Años más tarde, ya siendo un adolescente, me hallé conmovido por los relatos y ensayos agrupados en un volumen titulado El Verano - Bodas, de Albert Camus. En estas crónicas, no pude hacer más que emocionarme por las descripciones viscerales de ambientes naturales, de las playas y el mar, la pulpa de los frutos, los caminos de Tipasa y los almendros que tan salvajemente contrastaban con mi circunstancial soledad y reclusión de las vacaciones (en una semana volvería a encontrarme con mis amigos, pero la distancia y las letras podían más).
El año pasado vine no a Tipasa ni a Babilonia, sino a Burzaco, a la casa de mis abuelos, y me encontré durante la mayoría de mi estadía en el jardín. Este era para nada similar a los mencionados previamente, mucho menos magnífico y lujoso, pero infinitamente mejor, ya que en él se podía estar realmente, no a través de la imaginación o la fantasía.
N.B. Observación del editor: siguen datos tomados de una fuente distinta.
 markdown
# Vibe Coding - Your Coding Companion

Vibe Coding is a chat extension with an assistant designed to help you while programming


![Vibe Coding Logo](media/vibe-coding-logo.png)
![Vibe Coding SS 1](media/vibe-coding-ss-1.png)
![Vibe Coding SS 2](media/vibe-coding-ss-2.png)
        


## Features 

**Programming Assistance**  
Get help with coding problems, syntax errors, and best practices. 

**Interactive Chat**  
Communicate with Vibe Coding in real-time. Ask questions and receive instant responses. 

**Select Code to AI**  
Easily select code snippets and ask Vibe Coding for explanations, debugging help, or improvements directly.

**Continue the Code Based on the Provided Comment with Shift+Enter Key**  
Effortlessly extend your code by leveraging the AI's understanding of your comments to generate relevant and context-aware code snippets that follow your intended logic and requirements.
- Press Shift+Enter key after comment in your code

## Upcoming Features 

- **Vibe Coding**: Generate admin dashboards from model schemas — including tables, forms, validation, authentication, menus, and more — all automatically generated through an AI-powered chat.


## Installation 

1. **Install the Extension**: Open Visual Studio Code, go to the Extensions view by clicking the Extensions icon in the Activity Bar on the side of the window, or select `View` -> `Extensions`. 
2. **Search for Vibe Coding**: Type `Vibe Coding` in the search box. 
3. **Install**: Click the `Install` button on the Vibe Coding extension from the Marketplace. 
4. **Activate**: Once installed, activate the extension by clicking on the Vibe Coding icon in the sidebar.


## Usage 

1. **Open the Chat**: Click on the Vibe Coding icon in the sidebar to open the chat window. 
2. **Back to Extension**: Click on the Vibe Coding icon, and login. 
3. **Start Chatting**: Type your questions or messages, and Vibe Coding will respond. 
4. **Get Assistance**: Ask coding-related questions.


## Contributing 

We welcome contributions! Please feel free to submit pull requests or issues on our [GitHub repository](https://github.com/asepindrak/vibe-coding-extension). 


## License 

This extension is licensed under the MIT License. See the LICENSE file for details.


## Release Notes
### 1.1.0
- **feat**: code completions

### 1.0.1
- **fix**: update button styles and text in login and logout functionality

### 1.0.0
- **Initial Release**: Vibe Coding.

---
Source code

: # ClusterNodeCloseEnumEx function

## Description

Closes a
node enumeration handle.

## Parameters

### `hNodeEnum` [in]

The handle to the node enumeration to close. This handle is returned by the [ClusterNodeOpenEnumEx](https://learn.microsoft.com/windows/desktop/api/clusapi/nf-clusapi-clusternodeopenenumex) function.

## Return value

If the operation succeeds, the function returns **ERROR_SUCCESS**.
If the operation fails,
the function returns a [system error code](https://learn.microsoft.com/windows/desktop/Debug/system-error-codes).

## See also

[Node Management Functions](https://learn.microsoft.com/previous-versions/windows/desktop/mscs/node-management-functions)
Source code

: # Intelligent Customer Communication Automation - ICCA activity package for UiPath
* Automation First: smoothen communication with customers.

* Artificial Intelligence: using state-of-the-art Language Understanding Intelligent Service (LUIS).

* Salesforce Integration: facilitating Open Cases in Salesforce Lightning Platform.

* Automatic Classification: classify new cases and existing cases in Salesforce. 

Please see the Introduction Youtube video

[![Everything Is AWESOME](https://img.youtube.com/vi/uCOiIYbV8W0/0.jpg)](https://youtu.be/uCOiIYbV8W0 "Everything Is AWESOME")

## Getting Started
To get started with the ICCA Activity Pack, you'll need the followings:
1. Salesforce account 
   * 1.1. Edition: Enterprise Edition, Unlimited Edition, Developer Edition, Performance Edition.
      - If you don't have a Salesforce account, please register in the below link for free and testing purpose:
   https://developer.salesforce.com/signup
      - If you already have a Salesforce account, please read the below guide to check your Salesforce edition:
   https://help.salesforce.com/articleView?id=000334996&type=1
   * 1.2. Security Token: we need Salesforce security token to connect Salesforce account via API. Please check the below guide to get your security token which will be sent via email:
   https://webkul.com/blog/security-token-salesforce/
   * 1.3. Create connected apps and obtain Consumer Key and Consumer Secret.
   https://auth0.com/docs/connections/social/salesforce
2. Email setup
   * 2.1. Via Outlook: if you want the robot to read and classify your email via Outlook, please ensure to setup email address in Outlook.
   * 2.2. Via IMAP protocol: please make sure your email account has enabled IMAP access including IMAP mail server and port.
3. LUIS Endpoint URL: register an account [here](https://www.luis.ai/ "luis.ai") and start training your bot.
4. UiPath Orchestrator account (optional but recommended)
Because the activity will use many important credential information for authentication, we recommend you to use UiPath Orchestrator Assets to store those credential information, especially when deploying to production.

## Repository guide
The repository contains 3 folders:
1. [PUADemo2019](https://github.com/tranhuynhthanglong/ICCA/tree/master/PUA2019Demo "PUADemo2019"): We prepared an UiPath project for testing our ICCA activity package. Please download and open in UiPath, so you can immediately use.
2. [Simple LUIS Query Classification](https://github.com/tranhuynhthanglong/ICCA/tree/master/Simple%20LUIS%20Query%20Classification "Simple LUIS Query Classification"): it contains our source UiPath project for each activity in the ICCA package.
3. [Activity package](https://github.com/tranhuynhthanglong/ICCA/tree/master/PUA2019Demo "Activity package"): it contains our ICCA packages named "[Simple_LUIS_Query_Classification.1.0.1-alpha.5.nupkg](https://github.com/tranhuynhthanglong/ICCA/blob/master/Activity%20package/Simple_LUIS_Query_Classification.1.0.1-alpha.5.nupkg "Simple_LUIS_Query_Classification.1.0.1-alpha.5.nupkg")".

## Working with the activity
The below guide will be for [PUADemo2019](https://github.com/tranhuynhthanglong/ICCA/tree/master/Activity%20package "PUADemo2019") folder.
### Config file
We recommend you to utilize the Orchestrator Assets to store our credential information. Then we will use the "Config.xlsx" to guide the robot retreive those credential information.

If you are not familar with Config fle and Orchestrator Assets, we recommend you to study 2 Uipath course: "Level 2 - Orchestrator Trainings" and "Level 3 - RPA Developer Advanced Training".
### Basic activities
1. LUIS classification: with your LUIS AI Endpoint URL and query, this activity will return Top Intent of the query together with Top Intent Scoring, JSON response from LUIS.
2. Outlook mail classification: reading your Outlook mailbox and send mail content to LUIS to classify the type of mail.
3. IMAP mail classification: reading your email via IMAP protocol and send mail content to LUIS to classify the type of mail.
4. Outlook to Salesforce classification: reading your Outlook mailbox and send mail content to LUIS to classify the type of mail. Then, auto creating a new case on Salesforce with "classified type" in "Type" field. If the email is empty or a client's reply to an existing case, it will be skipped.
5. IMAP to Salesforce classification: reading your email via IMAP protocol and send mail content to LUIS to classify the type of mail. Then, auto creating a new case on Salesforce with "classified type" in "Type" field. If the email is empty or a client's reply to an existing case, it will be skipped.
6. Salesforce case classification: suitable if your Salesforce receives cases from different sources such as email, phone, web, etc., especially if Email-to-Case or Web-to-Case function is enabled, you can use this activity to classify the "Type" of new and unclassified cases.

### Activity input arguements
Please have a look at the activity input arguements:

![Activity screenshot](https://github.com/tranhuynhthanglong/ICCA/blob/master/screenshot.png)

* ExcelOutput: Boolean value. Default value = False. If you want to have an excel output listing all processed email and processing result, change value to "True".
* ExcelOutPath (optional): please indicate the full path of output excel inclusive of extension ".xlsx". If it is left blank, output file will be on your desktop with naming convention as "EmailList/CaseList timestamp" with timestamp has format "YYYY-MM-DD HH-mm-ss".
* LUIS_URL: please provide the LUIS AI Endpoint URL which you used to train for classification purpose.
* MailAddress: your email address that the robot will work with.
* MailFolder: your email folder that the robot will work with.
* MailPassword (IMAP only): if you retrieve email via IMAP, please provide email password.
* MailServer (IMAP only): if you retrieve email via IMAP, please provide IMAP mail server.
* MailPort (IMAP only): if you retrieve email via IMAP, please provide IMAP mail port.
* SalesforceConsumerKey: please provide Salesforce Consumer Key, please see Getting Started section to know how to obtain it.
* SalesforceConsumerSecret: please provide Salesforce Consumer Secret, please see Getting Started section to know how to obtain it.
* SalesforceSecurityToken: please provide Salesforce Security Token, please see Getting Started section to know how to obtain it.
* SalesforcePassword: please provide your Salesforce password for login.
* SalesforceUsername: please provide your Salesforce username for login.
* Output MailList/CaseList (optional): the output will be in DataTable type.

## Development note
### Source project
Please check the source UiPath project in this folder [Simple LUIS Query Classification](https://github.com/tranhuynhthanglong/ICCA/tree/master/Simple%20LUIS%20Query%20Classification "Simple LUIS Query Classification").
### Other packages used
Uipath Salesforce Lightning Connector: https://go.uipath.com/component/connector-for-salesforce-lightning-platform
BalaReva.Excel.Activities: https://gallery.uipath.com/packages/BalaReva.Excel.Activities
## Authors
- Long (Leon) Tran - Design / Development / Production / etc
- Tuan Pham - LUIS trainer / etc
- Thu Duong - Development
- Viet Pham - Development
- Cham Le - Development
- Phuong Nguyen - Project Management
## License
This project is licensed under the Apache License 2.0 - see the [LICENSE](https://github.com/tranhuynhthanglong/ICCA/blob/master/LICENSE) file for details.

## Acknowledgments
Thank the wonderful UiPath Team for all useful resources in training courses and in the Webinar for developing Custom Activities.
Con un tobillo esguinzado y verdades resquebrajadas, preocupado por cosas que todavía no existían pero aun así logrando conquistar una razonable dicha y coleccionar suntuosas reflexiones. Todo parece llevar a eso acá, en el sur al que llego yendo hacia el norte. Con sus domingos familiares cada vez más apreciados, cuyas siluetas tendrán sus respectivos volúmenes. A mediados de un julio que había sido duro y gélido pero luego, desde hace dos o tres días, mucho más cálido, una efímera primavera, agradable, con un viento húmedo y tibio que acariciaba el rostro y las manos. Esos días uno no quería hacer nada más que estar tirado, el sol se turnaba con las nubes para ocupar el manto celestial, de manera que uno nunca llegaba al calor ni al frío, una brisa lo suficientemente fuerte como para uno sentirse vivo pero que no llega a mover las páginas de los libros, fueron días de leer y escribir mucho, de tomar sol, café con leche y jugo de naranja y de almorzar en el quincho. No se reivindica la faceta exclusivamente sensorial de la visita, solo son postales fáciles de universalizar para explicar la significancia de estos días donde la poesía y la prosa parecian ser los únicos lenguajes admitidos y dignos de ser escuchados. Resguardado por las sumisas enredaderas de las medianeras y los bancos donde reposaba, me preguntaba: ¿Cómo no ser creativo y abundante, entre sombras y plantas?
Este año ha sido bastante distinto y sin embargo tan similar. Frío y humedad, yo en la universidad y mis ganas de escribir intactas. Es como si cada vez que vengo dejara algo, una muda, una piel, una fina capa de introspección que me vuelvo a poner -emparchada y remendada- cada vez que paso por el umbral de esta casa que algún día fue de mi madre y mis tías. Insaciable la fantasía al intentar imaginar las miles de conversaciones, enojos, caprichos y desencuentros que tomaron lugar entre los numerosos muros de esta casa donde me encuentro bocetando esto.
Siento como si huyera cuando vengo para Burzaco, pero también cuando me voy. ¿Acaso busco escapar de futuras añoranzas que me esperan? ¿O de los espectros de ensoñaciones infantiles que dejé atrás? Este sitio que suele ser la bisagra de mis años, el peaje donde hago mis balances y donde aprovecho para conocer un poco más de donde vengo y, por lo tanto, quien soy.
Hay lugares donde la miseria que nos azota no parece haber permeado y nuestros enemigos haberse infiltrado. Este es uno de esos lugares.
Hermoso relato... me llegan los sonidos, perfumes y texturas del patio de mi casa... tambien los sentires.